:: TASK REQUIREMENTS ::
Using the data below, copy every line that contains the word "Academic".

======== MATERIAL FOR THIS TASK

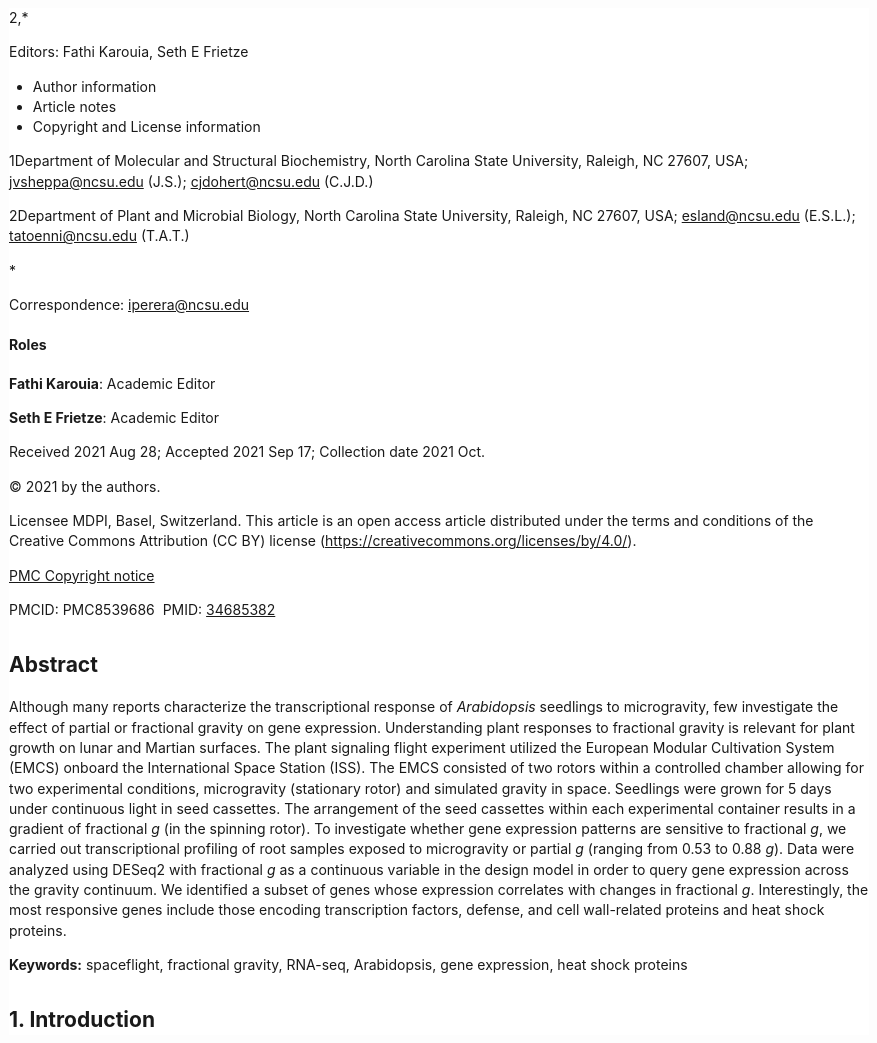 2,\*

Editors: Fathi Karouia, Seth E Frietze

* Author information
* Article notes
* Copyright and License information

1Department of Molecular and Structural Biochemistry, North Carolina State University, Raleigh, NC 27607, USA; jvsheppa@ncsu.edu (J.S.); cjdohert@ncsu.edu (C.J.D.)

2Department of Plant and Microbial Biology, North Carolina State University, Raleigh, NC 27607, USA; esland@ncsu.edu (E.S.L.); tatoenni@ncsu.edu (T.A.T.)

\*

Correspondence: iperera@ncsu.edu

#### Roles

**Fathi Karouia**: Academic Editor

**Seth E Frietze**: Academic Editor

Received 2021 Aug 28; Accepted 2021 Sep 17; Collection date 2021 Oct.

© 2021 by the authors.

Licensee MDPI, Basel, Switzerland. This article is an open access article distributed under the terms and conditions of the Creative Commons Attribution (CC BY) license (<https://creativecommons.org/licenses/by/4.0/>).

[PMC Copyright notice](/about/copyright/)

PMCID: PMC8539686  PMID: [34685382](https://pubmed.ncbi.nlm.nih.gov/34685382/)

## Abstract

Although many reports characterize the transcriptional response of *Arabidopsis* seedlings to microgravity, few investigate the effect of partial or fractional gravity on gene expression. Understanding plant responses to fractional gravity is relevant for plant growth on lunar and Martian surfaces. The plant signaling flight experiment utilized the European Modular Cultivation System (EMCS) onboard the International Space Station (ISS). The EMCS consisted of two rotors within a controlled chamber allowing for two experimental conditions, microgravity (stationary rotor) and simulated gravity in space. Seedlings were grown for 5 days under continuous light in seed cassettes. The arrangement of the seed cassettes within each experimental container results in a gradient of fractional *g* (in the spinning rotor). To investigate whether gene expression patterns are sensitive to fractional *g*, we carried out transcriptional profiling of root samples exposed to microgravity or partial *g* (ranging from 0.53 to 0.88 *g*). Data were analyzed using DESeq2 with fractional *g* as a continuous variable in the design model in order to query gene expression across the gravity continuum. We identified a subset of genes whose expression correlates with changes in fractional *g*. Interestingly, the most responsive genes include those encoding transcription factors, defense, and cell wall-related proteins and heat shock proteins.

**Keywords:** spaceflight, fractional gravity, RNA-seq, Arabidopsis, gene expression, heat shock proteins

## 1. Introduction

================

:: PROBLEM SOLUTION ::
**Fathi Karouia**: Academic Editor
**Seth E Frietze**: Academic Editor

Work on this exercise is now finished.